グラフィック・空間・映像・アートピースなど、さまざまなアプローチで制作活動を行うアーティストYOSHIROTTEN。
この連載では「TRIP」と題して、古くからの友人であるNORI氏を聞き手に迎え、自身の作品、アート、音楽、妄想、プライベートなことなどを織り交ぜながら、過去から現在そしてこれからを、行ったり来たり、いろんな場所を“トリップ”しながら対談します。
2024年の連載も終わり。鹿児島県霧島アートの森での個展が大きなニュースになったものの、振り返るとこの1年でやったプロジェクトや展示は意外と盛りだくさん。やっと日常に戻ったYOSHIROTTENと、師走の忙しさに駆られるノリと今年を締めくくる。
YOSHIROTTEN:2024年の連載もこれが締めくくりですね。いつものノリさんは今日どこかに行っていません…。12月はフランス・パリ、ロンドンからマイアミへ行って、アートマイアミでジャガーの新車発表会を見に行ってきました。マイアミの後にロンドンへもう一度戻り、東京に帰ってきていますごい時差ボケです。なので、今日はドイツのプレミアム健康補助食品ブランド「オーソモル」を飲んでから始めたいと思います。
──韓国や日本では、「飲むエルメス」として知られてますよね。
YOSHIROTTEN:最近、知り合いが日本のディストリビューションをやることになったご縁で、パッケージデザインとしてコラボレーションしました。ドリンク×錠剤のサプリメント「オーソモルマルチビタミン&ミネラル30日分」が入ったボックスのデザインと、一本を入れるアクリルモノリスケースをつくりました。飲んで、体の中が綺麗になったり、静脈や動脈の色だったり、はたまた空にも見えるかもしれないようなイメージです。
──鹿児島霧島アートの森の個展中に進めていたプロジェクトもそろそろ年末年明けにかけて解禁されてきますか?
YOSHIROTTEN:そうですね。12月8日には宇多田ヒカルさんの最新曲「Electricity」のMVも公開されました。
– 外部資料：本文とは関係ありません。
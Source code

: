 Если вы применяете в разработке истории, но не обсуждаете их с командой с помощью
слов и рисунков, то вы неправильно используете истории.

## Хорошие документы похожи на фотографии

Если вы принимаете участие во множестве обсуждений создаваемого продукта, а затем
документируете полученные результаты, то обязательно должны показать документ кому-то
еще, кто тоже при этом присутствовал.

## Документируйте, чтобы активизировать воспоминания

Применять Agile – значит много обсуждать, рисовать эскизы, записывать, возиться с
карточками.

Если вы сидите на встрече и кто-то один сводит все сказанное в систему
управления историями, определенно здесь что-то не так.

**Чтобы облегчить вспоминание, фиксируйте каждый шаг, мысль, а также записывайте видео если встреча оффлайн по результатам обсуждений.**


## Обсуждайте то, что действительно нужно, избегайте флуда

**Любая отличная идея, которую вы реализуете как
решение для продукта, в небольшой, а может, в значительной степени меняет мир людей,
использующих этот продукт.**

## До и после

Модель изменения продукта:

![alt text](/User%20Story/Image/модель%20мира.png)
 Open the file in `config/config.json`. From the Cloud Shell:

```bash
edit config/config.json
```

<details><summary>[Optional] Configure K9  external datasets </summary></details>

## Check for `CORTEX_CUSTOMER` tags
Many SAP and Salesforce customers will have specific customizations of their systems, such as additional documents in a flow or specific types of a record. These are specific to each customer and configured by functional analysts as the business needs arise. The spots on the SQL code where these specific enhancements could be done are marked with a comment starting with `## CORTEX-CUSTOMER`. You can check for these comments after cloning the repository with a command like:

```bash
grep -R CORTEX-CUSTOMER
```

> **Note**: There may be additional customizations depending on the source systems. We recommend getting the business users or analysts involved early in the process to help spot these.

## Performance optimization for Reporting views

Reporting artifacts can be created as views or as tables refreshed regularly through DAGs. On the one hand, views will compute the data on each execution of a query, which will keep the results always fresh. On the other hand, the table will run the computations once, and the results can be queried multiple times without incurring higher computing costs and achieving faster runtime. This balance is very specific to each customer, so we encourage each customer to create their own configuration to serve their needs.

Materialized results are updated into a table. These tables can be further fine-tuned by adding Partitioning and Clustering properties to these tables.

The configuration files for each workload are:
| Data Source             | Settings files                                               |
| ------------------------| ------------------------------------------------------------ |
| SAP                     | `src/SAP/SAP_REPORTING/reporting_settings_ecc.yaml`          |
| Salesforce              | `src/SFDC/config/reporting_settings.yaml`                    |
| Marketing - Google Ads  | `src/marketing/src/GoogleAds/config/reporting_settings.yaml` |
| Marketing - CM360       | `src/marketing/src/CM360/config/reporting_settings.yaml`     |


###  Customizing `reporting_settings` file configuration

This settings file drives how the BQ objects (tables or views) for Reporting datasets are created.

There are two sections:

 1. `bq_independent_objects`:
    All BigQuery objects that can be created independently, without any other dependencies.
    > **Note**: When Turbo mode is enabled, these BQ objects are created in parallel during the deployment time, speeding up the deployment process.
曲を聴いた時にパラポラアンテナの風景と、地球や宇宙のアーカイブが降り注いでいくイメージができたから、調べていくなかで、たまたま宇多田さんの故郷でもある山口県に「KDDI山口衛星通信所」という場所があって、そこで1日撮影しました。監督には、黒柳克樹くんと笠井裕輔くんを呼んで、コンセプトとアートディレクションを僕が担当しました。同時に、夏のツアーのブルーレイも発売されてジャケットデザインも行いました。それでいまは、やっと展示も終わってまた日常のデザイン業務に戻ってきている感じです。あれ、ノリが戻ってきた…!
NORI:やっぱり話したーい!
──鹿児島の個展も会期延長したおかげでギリギリ駆け込みましたが、鹿児島自体空気が澄んでて、展示はもちろんのこと霧島神宮や温泉など1日でも結構時間がいい意味で長く感じて、時空が伸びた感じしました。
YOSHIROTTEN:そういうゾーンに入る時ってあるから。霧島は時空の歪みをより感じる場所だったね。作品「kirinoshima」に自然光が外から入ったのがハイライトだった。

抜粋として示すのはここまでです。